Reduced in price from £2.2 million ($2.8 million, €2.6 million or درهم10.3 million) in 2015 to £1.2 million ($1.5 million, €1.4 million or درهم5.5 million) this year, 124-foot tall Falcon Nest is to be auctioned by Concierge Auctions for a minimum price of £581,000 ($750,000, €688,000 or درهم2.8 million) on 25th May. For that, a buyer will not only get a truly unique structure but also views that range over 120 miles as far as the San Francisco Peaks.
Built to the designs of Calcutta born Sukumar Pal, AIA for his own occupation, Falcon Nest took four years to build and was completed in 1994. This was in part due to high winds making it difficult to use cranes on a site that was already at 5,920-foot at its base on the slopes of 6,514-foot tall Thumb Butte – a prominent geographical feature of the Sierra Prieta mountain range – but also because Pal was so stringent about creating a residence that was not only striking architecturally but also one that was energy efficient.
Featuring a tubular tower portion that causes heat to rise and ventilate the residence in the summer but capture it in the winter, Mr Pal, in a video interview, claimed that “heating and cooling [the building] is automatic and without any cost”.
Accommodation in the 24-foot by 24-foot square base, ten-floor residence – linked by a staircase with 144 steps and a hydraulic elevator that provides access to six levels – includes three bedrooms and four bathrooms. Living space is primarily located on a central floor known as ‘the solarium’ that is mostly built of glass so as to catch as much sun as possible and centres around a vast entertaining area described as a ‘great room’.
Falcon Nest stands on a 1.08-acre plot that offers potential for further development and of the existing “multi-functional structure” itself, selling agents Russ Lyon Sotheby’s International Realty suggest there is potential to turn it into a bed and breakfast, ham radio tower, event space or even a ranger station and museum connected to the Prescott National Park.

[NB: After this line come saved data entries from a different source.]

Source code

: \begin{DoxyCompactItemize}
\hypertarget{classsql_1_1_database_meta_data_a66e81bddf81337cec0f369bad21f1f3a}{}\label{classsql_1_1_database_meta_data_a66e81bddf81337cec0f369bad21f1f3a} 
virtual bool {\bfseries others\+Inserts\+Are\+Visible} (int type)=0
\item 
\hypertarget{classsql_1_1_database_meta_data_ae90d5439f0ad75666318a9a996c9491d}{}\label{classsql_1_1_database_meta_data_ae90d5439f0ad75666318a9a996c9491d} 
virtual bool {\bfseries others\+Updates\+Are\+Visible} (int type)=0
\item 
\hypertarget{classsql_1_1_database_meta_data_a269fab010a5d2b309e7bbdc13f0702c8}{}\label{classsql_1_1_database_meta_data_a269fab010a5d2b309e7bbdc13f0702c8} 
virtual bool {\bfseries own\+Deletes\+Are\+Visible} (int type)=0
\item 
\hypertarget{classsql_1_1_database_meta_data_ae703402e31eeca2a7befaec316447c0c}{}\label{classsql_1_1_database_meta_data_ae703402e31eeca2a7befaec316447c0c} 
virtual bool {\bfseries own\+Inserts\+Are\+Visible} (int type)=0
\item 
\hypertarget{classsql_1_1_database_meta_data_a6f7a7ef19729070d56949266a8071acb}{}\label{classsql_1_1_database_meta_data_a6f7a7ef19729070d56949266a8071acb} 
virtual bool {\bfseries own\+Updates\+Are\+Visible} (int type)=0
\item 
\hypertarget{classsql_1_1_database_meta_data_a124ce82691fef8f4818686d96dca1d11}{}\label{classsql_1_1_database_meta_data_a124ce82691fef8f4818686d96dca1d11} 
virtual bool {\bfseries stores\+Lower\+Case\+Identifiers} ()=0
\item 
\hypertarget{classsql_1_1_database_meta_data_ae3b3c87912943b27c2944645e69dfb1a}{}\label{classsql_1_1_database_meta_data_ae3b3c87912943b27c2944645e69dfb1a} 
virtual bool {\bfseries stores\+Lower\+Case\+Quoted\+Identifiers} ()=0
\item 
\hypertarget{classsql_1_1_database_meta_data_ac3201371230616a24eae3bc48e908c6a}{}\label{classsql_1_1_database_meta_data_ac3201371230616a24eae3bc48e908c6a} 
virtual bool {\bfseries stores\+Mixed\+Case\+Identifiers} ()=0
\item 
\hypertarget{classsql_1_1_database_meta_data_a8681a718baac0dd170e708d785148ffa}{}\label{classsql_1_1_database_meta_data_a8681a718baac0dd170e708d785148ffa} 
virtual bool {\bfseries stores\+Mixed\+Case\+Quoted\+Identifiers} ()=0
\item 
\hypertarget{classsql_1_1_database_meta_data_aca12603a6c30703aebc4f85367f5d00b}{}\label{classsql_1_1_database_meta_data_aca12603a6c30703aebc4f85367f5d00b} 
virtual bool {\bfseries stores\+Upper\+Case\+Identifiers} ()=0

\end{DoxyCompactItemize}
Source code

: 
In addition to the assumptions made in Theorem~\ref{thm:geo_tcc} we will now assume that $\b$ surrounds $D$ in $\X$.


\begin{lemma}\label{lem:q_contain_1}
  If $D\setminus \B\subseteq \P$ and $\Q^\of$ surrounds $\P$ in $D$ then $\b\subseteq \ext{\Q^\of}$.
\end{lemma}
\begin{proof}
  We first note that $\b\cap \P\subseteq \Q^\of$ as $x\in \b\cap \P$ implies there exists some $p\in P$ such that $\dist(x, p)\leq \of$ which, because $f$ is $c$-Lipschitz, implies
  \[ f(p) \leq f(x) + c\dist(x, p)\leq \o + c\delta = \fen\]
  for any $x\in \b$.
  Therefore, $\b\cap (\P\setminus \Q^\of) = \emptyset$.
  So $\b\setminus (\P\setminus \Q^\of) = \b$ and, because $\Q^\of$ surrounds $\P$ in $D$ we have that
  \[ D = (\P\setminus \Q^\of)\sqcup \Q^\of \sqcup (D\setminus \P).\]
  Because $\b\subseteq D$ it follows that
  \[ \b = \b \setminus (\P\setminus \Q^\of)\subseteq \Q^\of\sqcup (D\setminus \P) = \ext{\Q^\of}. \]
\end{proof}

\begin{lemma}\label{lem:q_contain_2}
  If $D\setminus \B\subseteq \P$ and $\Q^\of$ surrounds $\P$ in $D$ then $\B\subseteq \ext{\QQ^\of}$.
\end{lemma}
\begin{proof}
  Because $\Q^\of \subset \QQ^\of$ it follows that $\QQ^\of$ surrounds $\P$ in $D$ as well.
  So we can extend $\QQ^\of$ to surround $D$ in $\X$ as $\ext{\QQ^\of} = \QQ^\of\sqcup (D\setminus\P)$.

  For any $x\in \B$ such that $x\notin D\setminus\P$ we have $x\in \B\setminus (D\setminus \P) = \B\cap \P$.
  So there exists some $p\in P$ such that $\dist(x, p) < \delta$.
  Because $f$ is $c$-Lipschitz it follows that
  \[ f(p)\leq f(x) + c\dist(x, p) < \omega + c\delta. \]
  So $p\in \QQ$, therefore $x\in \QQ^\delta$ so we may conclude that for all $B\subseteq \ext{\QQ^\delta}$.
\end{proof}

Of this “architectural and engineering treasure”, which is defined as a ‘palsolaral house’, Mr Pal commented:
“I chose the height, for several reasons: I wanted to enjoy the views but I didn’t want to cover vast areas on the ground as open ground separates the tower from the neighbouring buildings”.
“[But the most] important [reason] is the tax. The tax is proportional to the ground cover of the building. If this building was flat like tortilla, it would have a tremendous tax burden. This building does not have that. It is 6,200 square foot but I’ve been paying much less [tax] because the ground print is so small”.
In a feature on Falcon Nest in March, Lauren Ro of property blog Curbed rather curtly remarked: “Time has not been kind to this property, which feels like it was left behind in the ugly part of the ’90s”. She has a point but anyone wanting to live like the ultimate super-villain could indeed do a lot worse.